::: Recorded data :::

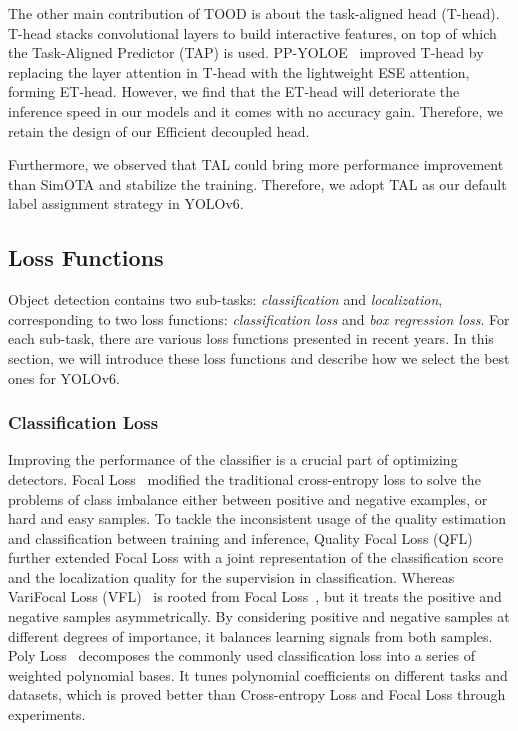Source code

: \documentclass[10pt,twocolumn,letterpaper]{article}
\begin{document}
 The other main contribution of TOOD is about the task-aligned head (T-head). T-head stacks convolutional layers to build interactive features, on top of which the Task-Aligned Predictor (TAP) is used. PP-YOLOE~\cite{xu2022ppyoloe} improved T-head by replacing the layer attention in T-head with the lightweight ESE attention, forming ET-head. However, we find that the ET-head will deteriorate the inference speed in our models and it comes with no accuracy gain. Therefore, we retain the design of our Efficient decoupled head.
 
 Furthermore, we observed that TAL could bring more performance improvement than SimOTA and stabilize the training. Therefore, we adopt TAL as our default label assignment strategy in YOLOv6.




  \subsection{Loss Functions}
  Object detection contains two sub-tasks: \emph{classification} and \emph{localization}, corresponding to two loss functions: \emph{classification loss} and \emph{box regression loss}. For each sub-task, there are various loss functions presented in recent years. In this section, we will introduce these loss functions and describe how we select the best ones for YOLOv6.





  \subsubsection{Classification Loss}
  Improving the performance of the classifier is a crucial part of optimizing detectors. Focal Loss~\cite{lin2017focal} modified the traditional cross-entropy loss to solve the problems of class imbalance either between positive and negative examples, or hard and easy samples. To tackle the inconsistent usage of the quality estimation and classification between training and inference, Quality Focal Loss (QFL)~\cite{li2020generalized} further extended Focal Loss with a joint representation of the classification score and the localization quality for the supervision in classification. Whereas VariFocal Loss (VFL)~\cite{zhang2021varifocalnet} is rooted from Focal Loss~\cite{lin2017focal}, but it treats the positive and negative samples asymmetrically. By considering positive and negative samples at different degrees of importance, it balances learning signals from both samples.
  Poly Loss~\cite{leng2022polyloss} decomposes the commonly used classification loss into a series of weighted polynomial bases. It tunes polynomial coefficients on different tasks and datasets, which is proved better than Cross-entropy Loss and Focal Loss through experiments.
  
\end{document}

:::
::: Recorded data :::

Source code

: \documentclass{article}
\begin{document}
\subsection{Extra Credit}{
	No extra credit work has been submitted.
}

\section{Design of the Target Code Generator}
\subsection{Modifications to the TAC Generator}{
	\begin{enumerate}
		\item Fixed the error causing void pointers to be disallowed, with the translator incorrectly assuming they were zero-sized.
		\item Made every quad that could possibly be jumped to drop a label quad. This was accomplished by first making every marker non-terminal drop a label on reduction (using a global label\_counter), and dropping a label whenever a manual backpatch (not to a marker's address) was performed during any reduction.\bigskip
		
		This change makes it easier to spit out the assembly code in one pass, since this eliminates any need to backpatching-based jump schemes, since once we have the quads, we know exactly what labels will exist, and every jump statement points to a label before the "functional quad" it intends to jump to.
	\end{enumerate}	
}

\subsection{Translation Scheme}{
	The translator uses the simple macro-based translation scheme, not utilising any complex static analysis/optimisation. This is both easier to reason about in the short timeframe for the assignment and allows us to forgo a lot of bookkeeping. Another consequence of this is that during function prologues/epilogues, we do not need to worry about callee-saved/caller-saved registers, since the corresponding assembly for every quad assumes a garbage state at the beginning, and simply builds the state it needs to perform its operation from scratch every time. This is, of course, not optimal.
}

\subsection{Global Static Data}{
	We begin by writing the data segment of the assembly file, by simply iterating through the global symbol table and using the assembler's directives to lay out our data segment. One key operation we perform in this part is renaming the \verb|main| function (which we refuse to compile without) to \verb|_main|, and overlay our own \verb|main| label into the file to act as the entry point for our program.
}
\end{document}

:::

## What you need to do
Search the records above for the word "assembly" and give the number of lines where it occurs, nothing else.

## Solution
3